As the appeals of the State Tax Commission of Maryland in the cases against the Melvale Distillery Company of Baltimore County and Morris Schapiro and others, co-partners trading as the Stewart Distilling Company, involve the same questions and were argued together, they will be disposed of in one opinion.

On the 14th of March, 1921, after hearing, the State Tax Commission assessed the Melvale Distillery Company for purposes of taxation for the year 1921 with 5,312 barrels of distilled spirits at $20 per barrel, and the Stewart Distilling Company with 12,110 barrels at the same rate, under the provisions of sections 218, etc., of article 81 of the Code. The office of State Tax Commissioner was abolished and the duties imposed upon and powers given him by existing law devolved upon the State Tax Commission, which was created by the Act of 1914, ch. 841.

By what is now section 218 of article 81 of the Code, it was enacted that there should be levied and collected upon all distilled spirits in this State as personal property the same rate of taxation which is imposed by the laws of the State on other property for State and county purposes.
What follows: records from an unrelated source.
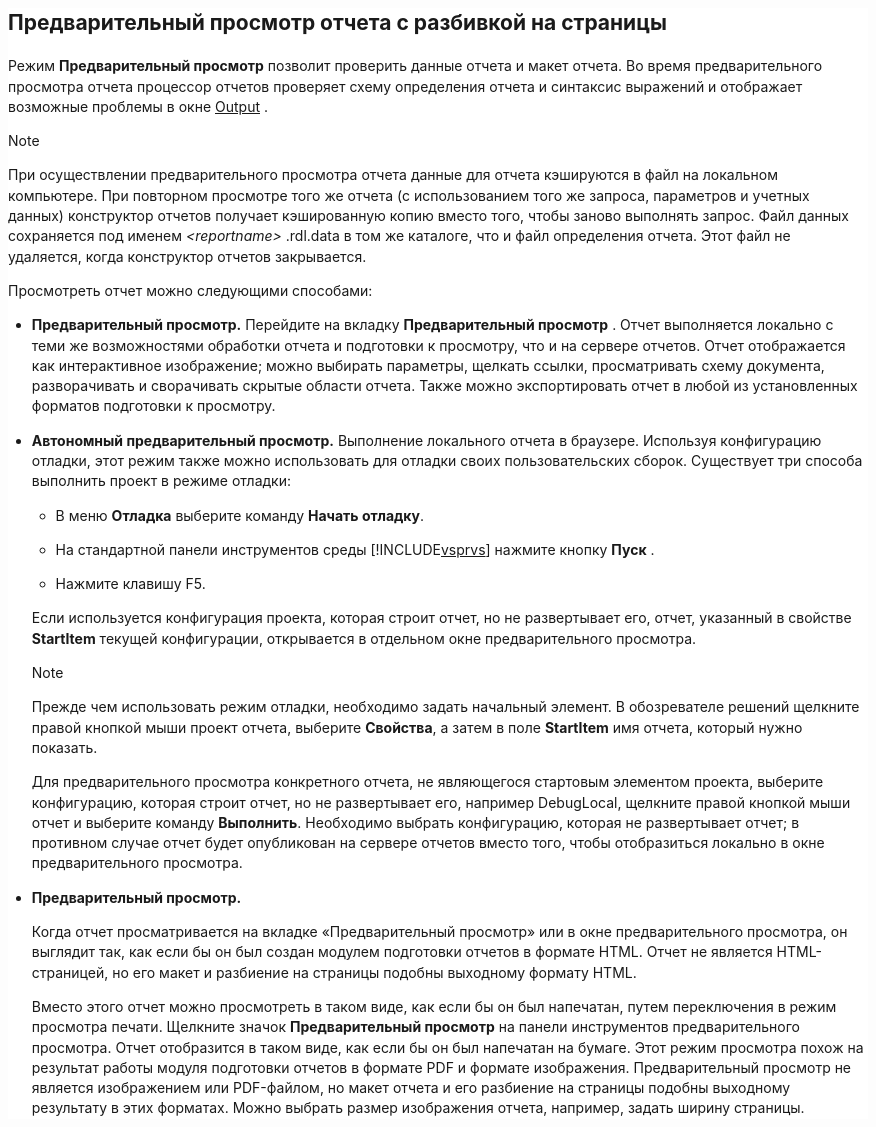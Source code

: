 ##  <a name="preview-a-paginated-report"></a><a name="bkmk_Preview"></a> Предварительный просмотр отчета с разбивкой на страницы  
 Режим **Предварительный просмотр** позволит проверить данные отчета и макет отчета. Во время предварительного просмотра отчета процессор отчетов проверяет схему определения отчета и синтаксис выражений и отображает возможные проблемы в окне [Output](../../reporting-services/tools/reporting-services-in-sql-server-data-tools-ssdt.md#bkmk_Output) .  
  
> [!NOTE]  
>  При осуществлении предварительного просмотра отчета данные для отчета кэшируются в файл на локальном компьютере. При повторном просмотре того же отчета (с использованием того же запроса, параметров и учетных данных) конструктор отчетов получает кэшированную копию вместо того, чтобы заново выполнять запрос. Файл данных сохраняется под именем *\<reportname>* .rdl.data в том же каталоге, что и файл определения отчета. Этот файл не удаляется, когда конструктор отчетов закрывается.  
  
 Просмотреть отчет можно следующими способами:  
  
-   **Предварительный просмотр.** Перейдите на вкладку **Предварительный просмотр** . Отчет выполняется локально с теми же возможностями обработки отчета и подготовки к просмотру, что и на сервере отчетов. Отчет отображается как интерактивное изображение; можно выбирать параметры, щелкать ссылки, просматривать схему документа, разворачивать и сворачивать скрытые области отчета. Также можно экспортировать отчет в любой из установленных форматов подготовки к просмотру.  
  
-   **Автономный предварительный просмотр.** Выполнение локального отчета в браузере. Используя конфигурацию отладки, этот режим также можно использовать для отладки своих пользовательских сборок. Существует три способа выполнить проект в режиме отладки:  
  
    -   В меню **Отладка** выберите команду **Начать отладку**.  
  
    -   На стандартной панели инструментов среды [!INCLUDE[vsprvs](../../includes/vsprvs-md.md)] нажмите кнопку **Пуск** .  
  
    -   Нажмите клавишу F5.  
  
     Если используется конфигурация проекта, которая строит отчет, но не развертывает его, отчет, указанный в свойстве **StartItem** текущей конфигурации, открывается в отдельном окне предварительного просмотра.  
  
    > [!NOTE]  
    >  Прежде чем использовать режим отладки, необходимо задать начальный элемент. В обозревателе решений щелкните правой кнопкой мыши проект отчета, выберите **Свойства**, а затем в поле **StartItem** имя отчета, который нужно показать.  
  
     Для предварительного просмотра конкретного отчета, не являющегося стартовым элементом проекта, выберите конфигурацию, которая строит отчет, но не развертывает его, например DebugLocal, щелкните правой кнопкой мыши отчет и выберите команду **Выполнить**. Необходимо выбрать конфигурацию, которая не развертывает отчет; в противном случае отчет будет опубликован на сервере отчетов вместо того, чтобы отобразиться локально в окне предварительного просмотра.  
  
-   **Предварительный просмотр.**  
  
     Когда отчет просматривается на вкладке «Предварительный просмотр» или в окне предварительного просмотра, он выглядит так, как если бы он был создан модулем подготовки отчетов в формате HTML. Отчет не является HTML-страницей, но его макет и разбиение на страницы подобны выходному формату HTML.  
  
     Вместо этого отчет можно просмотреть в таком виде, как если бы он был напечатан, путем переключения в режим просмотра печати. Щелкните значок **Предварительный просмотр** на панели инструментов предварительного просмотра. Отчет отобразится в таком виде, как если бы он был напечатан на бумаге. Этот режим просмотра похож на результат работы модуля подготовки отчетов в формате PDF и формате изображения. Предварительный просмотр не является изображением или PDF-файлом, но макет отчета и его разбиение на страницы подобны выходному результату в этих форматах. Можно выбрать размер изображения отчета, например, задать ширину страницы.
By section 219, for the purpose of assessment and collection, it was made the duty of each distiller and of every owner or proprietor *Page 233 of a bonded or other warehouse, in which distilled spirits are stored, and of every person or corporation having custody of such spirits, to make report to the State Tax Commissioner on the 1st day of January of each and every year of all the distilled spirits on hand at such date, and the tax for the ensuing year from the said first of January shall be levied and paid on the assessment of distilled spirits so in hand as representing the taxable distilled spirits for such year; provided, however, that the same distilled spirits shall not be taxed twice for the same year. Sections 220 to 228 provide for the method of taxation, for an appeal, for a lien upon the distilled spirits for which taxes have been paid by the warehouseman, custodian or agent, etc. It was shown at the hearing before the State Tax Commission on March 11th, 1921, that the number of barrels of whiskey above stated were in the respective bonded warehouses and belonged to other parties.

The cases now before us are appeals from the Baltimore City Court, which reversed the finding of the State Tax Commission and held the tax to be inoperative. The validity of the law thus taxing distilled spirits was sustained by this Court and the Supreme Court of the United States by a number of decisions.Monticello Co. v. Baltimore, 90 Md. 416; Fowble v. Kemp,92 Md. 630; Carstairs v. Cochran, 95 Md. 488 (affirmed in193 U.S. 10); Hannis Distilling Company v. Baltimore, 114 Md. 678 (216 U.S. 285). See also Thompson v. Kentucky, 209 U.S. 340;Selliger v. Kentucky, 213 U.S. 200. We will, therefore, not discuss that question, excepting in so far as it may be necessary in considering the points now raised, owing to the adoption of the Eighteenth Amendment to the Constitution of the United States, the Act of Congress of October 28th, 1919, commonly known as the "Volstead Act," and regulations, etc., of the Commissioner of Internal Revenue and the Prohibition Commissioner.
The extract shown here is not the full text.